Look for improvements in decoding unfamiliar words, increased reading speed without sacrificing accuracy, and growing confidence with multi-syllabic words. A tutor will track progress through running records, phonemic awareness assessments, and decoding fluency checks—concrete measures that show which phonetic patterns a student has mastered and where additional support is needed. Regular progress monitoring helps adjust instruction to keep your child challenged but not frustrated.
Phonemic awareness is the ability to hear and manipulate individual sounds (phonemes) in words—like recognizing that 'cat' has three sounds or that 'bat' and 'cat' rhyme. Phonics is the connection between those sounds and their written letter symbols. Both are essential: students need strong phonemic awareness before phonics instruction is effective. A tutor assesses both skills and may use activities like sound sequencing, blending, and segmentation to build the foundation phonics requires.

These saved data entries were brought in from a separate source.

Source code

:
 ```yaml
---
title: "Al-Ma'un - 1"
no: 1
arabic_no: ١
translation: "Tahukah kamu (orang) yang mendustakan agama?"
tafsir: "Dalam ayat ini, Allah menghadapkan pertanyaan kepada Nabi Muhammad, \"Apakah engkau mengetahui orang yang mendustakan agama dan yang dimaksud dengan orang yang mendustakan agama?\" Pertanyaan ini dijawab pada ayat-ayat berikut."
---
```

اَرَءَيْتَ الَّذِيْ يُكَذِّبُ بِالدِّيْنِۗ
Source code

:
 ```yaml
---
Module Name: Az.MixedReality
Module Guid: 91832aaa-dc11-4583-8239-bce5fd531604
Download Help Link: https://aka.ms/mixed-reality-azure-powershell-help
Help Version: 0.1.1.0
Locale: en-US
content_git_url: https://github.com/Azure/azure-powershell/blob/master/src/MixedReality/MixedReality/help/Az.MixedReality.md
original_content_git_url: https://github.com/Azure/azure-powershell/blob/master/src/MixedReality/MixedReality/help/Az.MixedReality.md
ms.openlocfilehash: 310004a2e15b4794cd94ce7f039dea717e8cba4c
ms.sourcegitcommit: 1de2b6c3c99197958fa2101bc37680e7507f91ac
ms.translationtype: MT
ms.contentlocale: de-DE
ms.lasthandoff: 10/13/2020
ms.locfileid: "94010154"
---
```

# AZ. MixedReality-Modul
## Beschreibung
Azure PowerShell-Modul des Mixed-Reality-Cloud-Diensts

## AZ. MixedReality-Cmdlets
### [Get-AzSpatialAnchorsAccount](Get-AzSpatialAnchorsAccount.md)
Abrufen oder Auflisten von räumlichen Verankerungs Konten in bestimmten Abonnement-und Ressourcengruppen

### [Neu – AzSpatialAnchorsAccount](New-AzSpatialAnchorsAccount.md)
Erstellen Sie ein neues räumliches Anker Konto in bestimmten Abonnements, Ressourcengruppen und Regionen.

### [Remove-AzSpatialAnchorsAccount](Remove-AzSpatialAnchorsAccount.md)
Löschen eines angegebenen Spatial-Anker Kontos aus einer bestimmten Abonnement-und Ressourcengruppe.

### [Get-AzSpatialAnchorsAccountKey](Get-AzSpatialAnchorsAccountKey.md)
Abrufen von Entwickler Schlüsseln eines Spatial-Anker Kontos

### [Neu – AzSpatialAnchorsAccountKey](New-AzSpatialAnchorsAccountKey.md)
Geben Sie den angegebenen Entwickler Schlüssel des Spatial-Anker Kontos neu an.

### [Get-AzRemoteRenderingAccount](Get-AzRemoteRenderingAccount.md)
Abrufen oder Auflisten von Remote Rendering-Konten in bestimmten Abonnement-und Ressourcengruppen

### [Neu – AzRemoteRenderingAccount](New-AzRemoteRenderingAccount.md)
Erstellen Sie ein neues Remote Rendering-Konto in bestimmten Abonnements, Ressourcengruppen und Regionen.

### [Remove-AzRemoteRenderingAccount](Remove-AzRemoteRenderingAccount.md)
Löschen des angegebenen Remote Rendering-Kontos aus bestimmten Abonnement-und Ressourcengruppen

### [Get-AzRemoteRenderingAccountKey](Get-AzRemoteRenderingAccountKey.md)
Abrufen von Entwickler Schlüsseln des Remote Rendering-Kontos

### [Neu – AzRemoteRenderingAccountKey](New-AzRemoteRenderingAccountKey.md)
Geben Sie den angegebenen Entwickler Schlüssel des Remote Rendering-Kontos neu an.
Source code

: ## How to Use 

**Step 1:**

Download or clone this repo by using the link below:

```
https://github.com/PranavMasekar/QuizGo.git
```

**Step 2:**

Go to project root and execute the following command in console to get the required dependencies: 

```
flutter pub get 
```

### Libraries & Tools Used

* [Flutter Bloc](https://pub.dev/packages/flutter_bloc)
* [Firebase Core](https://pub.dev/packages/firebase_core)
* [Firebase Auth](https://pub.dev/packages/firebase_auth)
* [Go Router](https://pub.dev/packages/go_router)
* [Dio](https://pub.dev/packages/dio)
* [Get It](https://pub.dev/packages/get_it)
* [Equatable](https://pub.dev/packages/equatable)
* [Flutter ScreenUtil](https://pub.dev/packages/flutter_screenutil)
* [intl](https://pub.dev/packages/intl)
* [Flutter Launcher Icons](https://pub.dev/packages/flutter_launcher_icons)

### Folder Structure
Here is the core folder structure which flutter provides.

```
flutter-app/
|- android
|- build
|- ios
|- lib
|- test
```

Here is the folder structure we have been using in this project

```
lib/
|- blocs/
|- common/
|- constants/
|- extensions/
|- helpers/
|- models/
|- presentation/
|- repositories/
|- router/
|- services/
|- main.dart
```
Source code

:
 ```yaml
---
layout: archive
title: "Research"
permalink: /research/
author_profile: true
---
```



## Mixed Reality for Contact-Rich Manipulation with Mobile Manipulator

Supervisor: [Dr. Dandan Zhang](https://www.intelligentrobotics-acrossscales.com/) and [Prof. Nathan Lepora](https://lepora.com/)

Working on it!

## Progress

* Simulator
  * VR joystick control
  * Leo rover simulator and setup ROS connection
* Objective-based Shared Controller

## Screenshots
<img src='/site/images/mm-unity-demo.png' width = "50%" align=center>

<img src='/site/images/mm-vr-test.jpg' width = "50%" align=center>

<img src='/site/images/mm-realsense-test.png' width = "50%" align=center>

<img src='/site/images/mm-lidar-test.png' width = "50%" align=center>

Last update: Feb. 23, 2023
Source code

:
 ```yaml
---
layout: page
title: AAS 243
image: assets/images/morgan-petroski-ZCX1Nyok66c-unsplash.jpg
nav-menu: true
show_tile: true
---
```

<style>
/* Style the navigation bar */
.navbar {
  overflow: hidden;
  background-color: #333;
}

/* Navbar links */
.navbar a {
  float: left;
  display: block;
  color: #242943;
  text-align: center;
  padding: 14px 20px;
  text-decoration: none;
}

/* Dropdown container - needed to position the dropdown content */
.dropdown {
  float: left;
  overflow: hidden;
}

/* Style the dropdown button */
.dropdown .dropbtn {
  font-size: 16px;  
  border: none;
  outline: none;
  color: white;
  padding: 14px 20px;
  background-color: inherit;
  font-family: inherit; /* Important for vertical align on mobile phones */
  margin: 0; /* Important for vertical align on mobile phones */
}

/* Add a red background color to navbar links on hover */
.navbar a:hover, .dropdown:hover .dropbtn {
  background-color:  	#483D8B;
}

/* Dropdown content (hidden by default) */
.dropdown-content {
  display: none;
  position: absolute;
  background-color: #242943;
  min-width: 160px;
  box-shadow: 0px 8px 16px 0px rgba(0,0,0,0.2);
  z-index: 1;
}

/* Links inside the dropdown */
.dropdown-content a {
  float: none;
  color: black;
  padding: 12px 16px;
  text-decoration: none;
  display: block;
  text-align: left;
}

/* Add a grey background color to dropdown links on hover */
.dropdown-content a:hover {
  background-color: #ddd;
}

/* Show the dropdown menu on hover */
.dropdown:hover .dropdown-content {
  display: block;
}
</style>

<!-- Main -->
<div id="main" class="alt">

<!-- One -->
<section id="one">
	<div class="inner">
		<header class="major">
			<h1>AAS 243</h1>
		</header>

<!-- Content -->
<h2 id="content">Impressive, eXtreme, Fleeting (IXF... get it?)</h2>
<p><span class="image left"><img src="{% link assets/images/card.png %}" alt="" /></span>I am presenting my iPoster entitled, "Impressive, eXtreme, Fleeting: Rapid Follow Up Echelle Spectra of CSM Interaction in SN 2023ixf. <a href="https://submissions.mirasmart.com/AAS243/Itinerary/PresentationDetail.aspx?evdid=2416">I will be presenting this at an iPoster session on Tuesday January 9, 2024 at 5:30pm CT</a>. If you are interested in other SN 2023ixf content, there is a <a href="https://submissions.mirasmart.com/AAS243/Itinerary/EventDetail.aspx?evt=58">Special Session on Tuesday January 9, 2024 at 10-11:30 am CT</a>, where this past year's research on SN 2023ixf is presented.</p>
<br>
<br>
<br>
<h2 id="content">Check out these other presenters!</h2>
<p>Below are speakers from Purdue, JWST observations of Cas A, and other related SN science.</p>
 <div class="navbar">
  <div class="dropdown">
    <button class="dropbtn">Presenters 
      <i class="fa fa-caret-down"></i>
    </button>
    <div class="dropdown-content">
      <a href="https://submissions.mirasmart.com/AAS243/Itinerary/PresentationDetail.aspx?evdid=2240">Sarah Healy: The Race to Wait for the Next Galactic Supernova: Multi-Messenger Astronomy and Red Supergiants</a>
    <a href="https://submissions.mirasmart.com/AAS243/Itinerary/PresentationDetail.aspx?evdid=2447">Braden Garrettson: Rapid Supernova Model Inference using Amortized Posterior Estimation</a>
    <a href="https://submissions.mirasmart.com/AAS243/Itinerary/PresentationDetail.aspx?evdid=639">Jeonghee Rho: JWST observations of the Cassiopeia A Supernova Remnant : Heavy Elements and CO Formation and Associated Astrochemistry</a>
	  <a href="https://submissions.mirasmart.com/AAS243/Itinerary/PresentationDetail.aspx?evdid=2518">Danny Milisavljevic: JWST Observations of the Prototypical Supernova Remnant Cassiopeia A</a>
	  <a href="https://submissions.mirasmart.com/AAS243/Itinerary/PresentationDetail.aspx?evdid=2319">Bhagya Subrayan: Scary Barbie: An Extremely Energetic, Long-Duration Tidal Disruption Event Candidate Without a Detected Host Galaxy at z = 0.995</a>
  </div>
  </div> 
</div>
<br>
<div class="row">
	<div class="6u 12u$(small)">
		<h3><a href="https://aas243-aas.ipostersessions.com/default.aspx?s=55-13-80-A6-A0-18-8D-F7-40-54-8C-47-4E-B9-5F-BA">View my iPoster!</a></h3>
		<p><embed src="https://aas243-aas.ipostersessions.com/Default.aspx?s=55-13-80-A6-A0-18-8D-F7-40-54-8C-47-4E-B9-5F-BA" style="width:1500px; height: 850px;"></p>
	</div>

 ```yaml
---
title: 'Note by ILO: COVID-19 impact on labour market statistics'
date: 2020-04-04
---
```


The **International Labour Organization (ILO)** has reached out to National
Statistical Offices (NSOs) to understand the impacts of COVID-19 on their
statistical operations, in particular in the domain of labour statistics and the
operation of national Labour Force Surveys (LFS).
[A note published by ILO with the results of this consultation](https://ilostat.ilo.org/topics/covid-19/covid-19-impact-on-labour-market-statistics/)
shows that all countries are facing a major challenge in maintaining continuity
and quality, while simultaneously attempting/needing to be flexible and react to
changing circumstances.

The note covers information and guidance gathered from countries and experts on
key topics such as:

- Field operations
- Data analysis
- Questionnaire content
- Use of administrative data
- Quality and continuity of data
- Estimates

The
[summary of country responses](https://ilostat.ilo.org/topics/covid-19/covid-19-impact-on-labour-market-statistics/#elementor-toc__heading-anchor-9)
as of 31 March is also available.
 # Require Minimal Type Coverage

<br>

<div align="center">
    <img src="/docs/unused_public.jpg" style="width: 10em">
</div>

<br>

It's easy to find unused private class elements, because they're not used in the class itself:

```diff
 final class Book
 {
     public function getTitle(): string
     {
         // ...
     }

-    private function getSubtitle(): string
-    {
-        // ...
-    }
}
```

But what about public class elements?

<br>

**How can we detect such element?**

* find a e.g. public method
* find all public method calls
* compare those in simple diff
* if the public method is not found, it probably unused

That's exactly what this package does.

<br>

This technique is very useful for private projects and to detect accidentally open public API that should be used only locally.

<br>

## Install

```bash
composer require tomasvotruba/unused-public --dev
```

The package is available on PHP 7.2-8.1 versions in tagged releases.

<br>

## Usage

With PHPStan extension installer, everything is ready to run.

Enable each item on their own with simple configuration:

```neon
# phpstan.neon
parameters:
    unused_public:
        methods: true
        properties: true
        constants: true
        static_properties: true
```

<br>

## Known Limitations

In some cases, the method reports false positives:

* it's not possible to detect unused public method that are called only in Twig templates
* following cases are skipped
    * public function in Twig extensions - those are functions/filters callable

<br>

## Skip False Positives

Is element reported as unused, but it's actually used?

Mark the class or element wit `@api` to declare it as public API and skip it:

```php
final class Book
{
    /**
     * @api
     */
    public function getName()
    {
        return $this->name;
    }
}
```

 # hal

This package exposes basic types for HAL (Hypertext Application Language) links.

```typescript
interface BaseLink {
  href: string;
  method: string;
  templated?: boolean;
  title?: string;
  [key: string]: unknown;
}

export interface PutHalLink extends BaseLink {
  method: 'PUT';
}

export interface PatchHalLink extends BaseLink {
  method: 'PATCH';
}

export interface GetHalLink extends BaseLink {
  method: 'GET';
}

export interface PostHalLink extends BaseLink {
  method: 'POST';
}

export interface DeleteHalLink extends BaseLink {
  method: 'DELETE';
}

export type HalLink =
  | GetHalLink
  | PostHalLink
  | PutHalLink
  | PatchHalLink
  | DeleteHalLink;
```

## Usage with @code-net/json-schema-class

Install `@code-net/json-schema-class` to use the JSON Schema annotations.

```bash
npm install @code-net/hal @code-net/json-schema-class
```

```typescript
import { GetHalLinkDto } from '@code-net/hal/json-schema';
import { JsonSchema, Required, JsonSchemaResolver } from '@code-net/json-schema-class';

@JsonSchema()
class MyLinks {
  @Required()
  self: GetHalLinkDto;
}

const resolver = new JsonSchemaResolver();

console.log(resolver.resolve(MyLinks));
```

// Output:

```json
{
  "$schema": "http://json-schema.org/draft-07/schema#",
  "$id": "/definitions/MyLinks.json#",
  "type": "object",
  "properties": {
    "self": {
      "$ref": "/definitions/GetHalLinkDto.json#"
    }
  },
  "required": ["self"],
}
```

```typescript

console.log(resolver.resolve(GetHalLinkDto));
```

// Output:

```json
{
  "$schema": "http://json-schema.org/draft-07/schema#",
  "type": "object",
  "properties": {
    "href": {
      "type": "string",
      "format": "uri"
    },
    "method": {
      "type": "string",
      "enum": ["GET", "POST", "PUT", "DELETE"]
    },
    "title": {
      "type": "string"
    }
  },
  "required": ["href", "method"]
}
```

Struggling readers often have gaps in foundational phonetic knowledge that compound over time. A tutor uses diagnostic assessment to pinpoint exactly which phonics skills are missing, then provides intensive, systematic instruction with immediate feedback and plenty of practice with decodable texts. This personalized approach accelerates progress because instruction targets the specific gaps holding a student back, rather than moving through a generic curriculum at a pace that doesn't match their needs.
Multisensory techniques engage multiple learning pathways—sight, sound, touch, and movement—to reinforce letter-sound connections. Examples include tracing letters while saying sounds, using textured letter tiles, or acting out phonetic patterns. Research shows these approaches are particularly effective for students with dyslexia or phonological processing difficulties because they create stronger neural pathways for sound-symbol associations. A tutor trained in multisensory methods can adapt techniques to match how your child learns best.
Ask your tutor for specific decodable books and word lists matched to the phonics skills being taught—reading these together reinforces what your child is learning in sessions. Practice brief, playful activities like sound hunts (finding words that start with a target sound) or making rhyming lists. Avoid correcting your child harshly; instead, model correct pronunciation and celebrate effort. Your tutor can provide a home practice plan that takes just 10-15 minutes daily and complements their personalized instruction.